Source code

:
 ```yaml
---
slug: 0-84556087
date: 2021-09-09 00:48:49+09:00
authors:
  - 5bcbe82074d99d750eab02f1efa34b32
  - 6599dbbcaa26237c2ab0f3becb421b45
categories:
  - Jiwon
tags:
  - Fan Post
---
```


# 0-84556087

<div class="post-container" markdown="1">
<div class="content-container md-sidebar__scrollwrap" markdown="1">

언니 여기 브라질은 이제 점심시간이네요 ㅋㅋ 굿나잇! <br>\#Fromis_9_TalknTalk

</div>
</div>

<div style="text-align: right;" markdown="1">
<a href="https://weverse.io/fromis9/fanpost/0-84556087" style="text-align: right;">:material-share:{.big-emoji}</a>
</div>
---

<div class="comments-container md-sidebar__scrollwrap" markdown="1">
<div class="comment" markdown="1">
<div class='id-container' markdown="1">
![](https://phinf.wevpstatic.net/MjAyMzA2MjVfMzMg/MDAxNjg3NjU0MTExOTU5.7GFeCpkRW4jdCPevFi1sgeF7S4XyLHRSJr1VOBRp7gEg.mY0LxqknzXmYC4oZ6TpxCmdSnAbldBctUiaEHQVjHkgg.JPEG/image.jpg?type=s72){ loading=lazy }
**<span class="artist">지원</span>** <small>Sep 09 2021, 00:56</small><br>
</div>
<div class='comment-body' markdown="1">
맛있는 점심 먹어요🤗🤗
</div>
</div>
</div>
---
########
Line by line, retype all the entries exactly as they are shown.

Source code

:
 ```yaml
---
slug: 0-84556087
date: 2021-09-09 00:48:49+09:00
authors:
  - 5bcbe82074d99d750eab02f1efa34b32
  - 6599dbbcaa26237c2ab0f3becb421b45
categories:
  - Jiwon
tags:
  - Fan Post
---
```


# 0-84556087

<div class="post-container" markdown="1">
<div class="content-container md-sidebar__scrollwrap" markdown="1">

언니 여기 브라질은 이제 점심시간이네요 ㅋㅋ 굿나잇! <br>\#Fromis_9_TalknTalk

</div>
</div>

<div style="text-align: right;" markdown="1">
<a href="https://weverse.io/fromis9/fanpost/0-84556087" style="text-align: right;">:material-share:{.big-emoji}</a>
</div>
---

<div class="comments-container md-sidebar__scrollwrap" markdown="1">
<div class="comment" markdown="1">
<div class='id-container' markdown="1">
![](https://phinf.wevpstatic.net/MjAyMzA2MjVfMzMg/MDAxNjg3NjU0MTExOTU5.7GFeCpkRW4jdCPevFi1sgeF7S4XyLHRSJr1VOBRp7gEg.mY0LxqknzXmYC4oZ6TpxCmdSnAbldBctUiaEHQVjHkgg.JPEG/image.jpg?type=s72){ loading=lazy }
**<span class="artist">지원</span>** <small>Sep 09 2021, 00:56</small><br>
</div>
<div class='comment-body' markdown="1">
맛있는 점심 먹어요🤗🤗
</div>
</div>
</div>
---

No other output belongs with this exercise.